INSTRUCTIONS TO FOLLOW:
From the listing below, set down exactly the lines between the one holding "## Installation" and the one holding "The quickest way", inclusive. No other line is wanted.

═══ DATA SUPPLIED ═══

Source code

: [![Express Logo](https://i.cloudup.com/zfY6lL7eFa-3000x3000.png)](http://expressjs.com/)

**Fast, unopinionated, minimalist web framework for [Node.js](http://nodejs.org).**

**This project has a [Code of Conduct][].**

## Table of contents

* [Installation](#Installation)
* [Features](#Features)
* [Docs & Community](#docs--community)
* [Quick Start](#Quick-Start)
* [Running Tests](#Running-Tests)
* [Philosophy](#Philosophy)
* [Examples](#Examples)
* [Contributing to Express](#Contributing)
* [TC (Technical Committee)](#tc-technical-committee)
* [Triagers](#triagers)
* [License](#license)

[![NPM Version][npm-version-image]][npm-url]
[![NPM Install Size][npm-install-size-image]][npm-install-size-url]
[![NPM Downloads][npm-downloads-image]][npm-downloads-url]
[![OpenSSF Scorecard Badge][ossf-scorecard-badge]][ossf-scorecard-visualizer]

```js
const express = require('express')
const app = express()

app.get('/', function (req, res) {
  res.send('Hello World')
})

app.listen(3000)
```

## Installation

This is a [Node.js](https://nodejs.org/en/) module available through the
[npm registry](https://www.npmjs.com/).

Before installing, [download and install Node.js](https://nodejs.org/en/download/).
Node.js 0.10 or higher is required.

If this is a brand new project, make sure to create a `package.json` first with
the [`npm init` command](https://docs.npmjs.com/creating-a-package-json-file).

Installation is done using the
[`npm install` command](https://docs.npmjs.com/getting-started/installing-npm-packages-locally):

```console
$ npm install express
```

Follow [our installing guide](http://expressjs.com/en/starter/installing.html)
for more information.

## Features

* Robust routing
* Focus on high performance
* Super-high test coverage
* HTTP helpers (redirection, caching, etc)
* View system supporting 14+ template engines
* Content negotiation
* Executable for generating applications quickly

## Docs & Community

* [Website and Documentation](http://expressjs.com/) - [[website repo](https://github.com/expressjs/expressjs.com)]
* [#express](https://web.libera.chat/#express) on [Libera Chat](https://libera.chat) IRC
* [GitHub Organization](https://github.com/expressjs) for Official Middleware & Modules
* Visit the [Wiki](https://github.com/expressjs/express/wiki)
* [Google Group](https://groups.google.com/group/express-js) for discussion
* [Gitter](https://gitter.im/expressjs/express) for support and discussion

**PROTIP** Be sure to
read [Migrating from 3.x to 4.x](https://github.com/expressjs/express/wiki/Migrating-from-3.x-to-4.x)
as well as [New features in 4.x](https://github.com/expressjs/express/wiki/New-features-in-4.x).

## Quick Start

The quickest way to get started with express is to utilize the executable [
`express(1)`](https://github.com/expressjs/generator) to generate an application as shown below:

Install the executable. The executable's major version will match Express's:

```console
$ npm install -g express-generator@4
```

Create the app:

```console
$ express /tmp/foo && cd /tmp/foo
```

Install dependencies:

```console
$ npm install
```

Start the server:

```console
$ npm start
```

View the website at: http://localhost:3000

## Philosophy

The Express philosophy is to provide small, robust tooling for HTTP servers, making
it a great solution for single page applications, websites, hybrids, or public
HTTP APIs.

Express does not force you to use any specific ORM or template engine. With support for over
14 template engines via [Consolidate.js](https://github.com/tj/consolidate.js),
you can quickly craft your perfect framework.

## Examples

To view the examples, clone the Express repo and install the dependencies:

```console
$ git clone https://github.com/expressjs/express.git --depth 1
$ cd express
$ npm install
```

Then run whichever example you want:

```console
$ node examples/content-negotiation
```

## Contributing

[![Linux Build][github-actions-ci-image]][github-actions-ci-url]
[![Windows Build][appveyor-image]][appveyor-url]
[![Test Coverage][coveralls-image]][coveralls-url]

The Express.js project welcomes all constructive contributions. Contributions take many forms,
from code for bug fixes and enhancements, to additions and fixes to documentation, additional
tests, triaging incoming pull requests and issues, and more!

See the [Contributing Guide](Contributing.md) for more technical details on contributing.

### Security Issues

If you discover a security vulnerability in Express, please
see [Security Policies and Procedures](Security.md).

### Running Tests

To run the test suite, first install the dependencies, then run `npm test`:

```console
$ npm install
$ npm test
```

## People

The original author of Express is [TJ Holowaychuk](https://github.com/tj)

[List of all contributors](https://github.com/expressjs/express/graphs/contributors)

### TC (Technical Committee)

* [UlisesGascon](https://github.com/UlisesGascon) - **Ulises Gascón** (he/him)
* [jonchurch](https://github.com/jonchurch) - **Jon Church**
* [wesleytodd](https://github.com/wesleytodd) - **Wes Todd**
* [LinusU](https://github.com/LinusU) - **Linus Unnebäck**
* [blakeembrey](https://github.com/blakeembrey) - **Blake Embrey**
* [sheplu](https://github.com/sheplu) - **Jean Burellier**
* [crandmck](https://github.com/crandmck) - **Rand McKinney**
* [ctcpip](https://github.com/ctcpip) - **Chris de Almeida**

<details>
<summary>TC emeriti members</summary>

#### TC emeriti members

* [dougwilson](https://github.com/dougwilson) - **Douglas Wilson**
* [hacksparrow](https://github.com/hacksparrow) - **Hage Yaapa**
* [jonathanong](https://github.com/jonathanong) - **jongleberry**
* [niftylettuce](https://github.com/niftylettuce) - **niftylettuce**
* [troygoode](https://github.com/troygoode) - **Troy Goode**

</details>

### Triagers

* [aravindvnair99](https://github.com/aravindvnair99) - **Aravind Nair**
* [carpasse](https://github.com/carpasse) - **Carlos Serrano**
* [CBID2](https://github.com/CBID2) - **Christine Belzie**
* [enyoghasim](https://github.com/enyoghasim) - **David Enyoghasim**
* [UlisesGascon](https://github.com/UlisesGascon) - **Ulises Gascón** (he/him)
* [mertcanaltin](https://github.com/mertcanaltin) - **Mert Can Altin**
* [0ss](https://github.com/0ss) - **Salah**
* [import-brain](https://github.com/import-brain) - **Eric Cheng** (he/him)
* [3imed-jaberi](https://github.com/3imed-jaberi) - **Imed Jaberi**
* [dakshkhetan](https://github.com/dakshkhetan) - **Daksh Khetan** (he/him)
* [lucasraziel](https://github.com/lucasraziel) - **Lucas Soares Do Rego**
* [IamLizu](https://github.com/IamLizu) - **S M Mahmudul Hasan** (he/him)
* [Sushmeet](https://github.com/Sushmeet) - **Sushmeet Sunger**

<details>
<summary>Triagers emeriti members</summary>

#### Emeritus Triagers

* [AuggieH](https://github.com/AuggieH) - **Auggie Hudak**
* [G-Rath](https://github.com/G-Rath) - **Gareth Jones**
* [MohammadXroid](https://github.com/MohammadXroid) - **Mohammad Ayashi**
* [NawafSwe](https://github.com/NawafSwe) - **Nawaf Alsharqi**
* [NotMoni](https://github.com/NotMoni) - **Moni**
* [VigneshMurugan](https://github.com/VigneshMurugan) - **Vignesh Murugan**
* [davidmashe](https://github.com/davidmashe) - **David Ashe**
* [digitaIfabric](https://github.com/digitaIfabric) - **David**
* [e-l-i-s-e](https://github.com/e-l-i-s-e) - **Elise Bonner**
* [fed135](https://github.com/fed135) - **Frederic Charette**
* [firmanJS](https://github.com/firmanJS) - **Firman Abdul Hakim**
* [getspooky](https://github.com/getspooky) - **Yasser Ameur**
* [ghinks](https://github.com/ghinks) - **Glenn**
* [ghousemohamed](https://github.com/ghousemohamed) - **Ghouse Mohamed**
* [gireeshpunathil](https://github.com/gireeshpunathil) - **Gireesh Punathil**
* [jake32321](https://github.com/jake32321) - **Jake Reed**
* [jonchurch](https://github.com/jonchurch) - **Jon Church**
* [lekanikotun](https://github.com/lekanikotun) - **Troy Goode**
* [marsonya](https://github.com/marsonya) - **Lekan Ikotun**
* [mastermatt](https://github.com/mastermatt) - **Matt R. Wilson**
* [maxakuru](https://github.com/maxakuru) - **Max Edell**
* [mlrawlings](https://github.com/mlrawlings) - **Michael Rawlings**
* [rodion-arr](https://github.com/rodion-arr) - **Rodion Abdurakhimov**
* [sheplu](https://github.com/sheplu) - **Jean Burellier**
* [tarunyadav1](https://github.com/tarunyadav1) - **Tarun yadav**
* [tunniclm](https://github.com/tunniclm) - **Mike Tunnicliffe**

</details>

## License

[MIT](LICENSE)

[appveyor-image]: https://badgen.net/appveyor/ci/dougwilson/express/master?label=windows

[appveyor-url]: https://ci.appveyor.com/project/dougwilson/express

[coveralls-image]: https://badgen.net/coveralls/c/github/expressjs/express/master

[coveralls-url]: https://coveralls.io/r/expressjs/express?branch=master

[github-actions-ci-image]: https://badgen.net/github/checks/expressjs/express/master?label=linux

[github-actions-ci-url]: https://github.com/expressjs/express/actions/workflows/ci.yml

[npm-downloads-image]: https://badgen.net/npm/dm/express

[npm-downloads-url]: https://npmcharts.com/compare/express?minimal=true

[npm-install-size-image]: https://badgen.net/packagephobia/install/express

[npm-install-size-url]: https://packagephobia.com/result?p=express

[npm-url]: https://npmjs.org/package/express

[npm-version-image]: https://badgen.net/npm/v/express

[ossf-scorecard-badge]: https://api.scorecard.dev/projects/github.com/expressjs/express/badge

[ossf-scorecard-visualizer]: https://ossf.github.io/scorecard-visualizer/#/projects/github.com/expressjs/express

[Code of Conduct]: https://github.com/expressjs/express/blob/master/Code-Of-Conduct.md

═══

RESULT OF THE TASK:
## Installation

This is a [Node.js](https://nodejs.org/en/) module available through the
[npm registry](https://www.npmjs.com/).

Before installing, [download and install Node.js](https://nodejs.org/en/download/).
Node.js 0.10 or higher is required.

If this is a brand new project, make sure to create a `package.json` first with
the [`npm init` command](https://docs.npmjs.com/creating-a-package-json-file).

Installation is done using the
[`npm install` command](https://docs.npmjs.com/getting-started/installing-npm-packages-locally):

```console
$ npm install express
```

Follow [our installing guide](http://expressjs.com/en/starter/installing.html)
for more information.

## Features

* Robust routing
* Focus on high performance
* Super-high test coverage
* HTTP helpers (redirection, caching, etc)
* View system supporting 14+ template engines
* Content negotiation
* Executable for generating applications quickly

## Docs & Community

* [Website and Documentation](http://expressjs.com/) - [[website repo](https://github.com/expressjs/expressjs.com)]
* [#express](https://web.libera.chat/#express) on [Libera Chat](https://libera.chat) IRC
* [GitHub Organization](https://github.com/expressjs) for Official Middleware & Modules
* Visit the [Wiki](https://github.com/expressjs/express/wiki)
* [Google Group](https://groups.google.com/group/express-js) for discussion
* [Gitter](https://gitter.im/expressjs/express) for support and discussion

**PROTIP** Be sure to
read [Migrating from 3.x to 4.x](https://github.com/expressjs/express/wiki/Migrating-from-3.x-to-4.x)
as well as [New features in 4.x](https://github.com/expressjs/express/wiki/New-features-in-4.x).

## Quick Start

The quickest way to get started with express is to utilize the executable [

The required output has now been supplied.